> What is needed:
The answer must consist of each line below that contains the string "attack".

> Provided data:

________

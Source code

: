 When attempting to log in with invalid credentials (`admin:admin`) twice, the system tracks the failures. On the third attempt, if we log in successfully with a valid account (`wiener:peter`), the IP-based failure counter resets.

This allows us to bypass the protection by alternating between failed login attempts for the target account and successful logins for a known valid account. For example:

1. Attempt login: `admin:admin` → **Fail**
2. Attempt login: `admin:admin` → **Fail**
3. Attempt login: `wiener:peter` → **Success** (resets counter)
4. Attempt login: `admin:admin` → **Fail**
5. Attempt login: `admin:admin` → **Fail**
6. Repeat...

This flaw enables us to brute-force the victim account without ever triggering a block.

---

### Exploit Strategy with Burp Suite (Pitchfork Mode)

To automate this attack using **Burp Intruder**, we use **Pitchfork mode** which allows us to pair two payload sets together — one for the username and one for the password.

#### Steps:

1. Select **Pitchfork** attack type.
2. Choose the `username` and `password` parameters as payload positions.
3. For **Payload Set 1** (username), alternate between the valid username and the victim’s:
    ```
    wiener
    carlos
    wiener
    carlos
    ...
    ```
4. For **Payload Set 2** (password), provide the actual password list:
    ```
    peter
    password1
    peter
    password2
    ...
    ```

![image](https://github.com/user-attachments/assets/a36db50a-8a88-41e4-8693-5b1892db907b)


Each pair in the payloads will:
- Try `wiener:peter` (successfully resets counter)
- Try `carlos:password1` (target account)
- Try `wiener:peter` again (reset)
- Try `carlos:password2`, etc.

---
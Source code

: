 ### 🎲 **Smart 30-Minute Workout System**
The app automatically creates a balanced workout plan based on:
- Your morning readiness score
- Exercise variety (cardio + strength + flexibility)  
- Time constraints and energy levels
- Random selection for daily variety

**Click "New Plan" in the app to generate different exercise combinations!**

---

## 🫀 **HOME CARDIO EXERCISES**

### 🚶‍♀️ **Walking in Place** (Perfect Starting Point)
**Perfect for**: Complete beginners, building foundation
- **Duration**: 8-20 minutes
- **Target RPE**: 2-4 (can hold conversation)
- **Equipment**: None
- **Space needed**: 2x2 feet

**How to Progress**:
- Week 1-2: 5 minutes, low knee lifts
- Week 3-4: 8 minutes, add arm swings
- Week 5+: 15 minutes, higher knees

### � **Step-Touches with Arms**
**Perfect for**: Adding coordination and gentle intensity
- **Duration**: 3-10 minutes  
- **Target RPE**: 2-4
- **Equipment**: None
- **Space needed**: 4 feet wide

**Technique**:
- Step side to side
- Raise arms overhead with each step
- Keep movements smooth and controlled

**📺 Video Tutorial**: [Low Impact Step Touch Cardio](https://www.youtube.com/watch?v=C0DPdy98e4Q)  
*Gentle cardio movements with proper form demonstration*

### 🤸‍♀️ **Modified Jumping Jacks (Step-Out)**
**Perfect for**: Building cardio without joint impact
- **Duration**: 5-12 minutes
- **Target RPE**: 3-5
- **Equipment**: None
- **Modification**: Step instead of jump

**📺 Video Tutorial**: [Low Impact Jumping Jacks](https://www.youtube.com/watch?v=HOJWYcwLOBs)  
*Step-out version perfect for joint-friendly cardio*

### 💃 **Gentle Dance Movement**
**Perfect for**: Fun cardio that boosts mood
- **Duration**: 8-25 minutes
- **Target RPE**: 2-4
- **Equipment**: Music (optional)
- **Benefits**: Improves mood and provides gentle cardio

________

> Written answer:
To automate this attack using **Burp Intruder**, we use **Pitchfork mode** which allows us to pair two payload sets together — one for the username and one for the password.
1. Select **Pitchfork** attack type.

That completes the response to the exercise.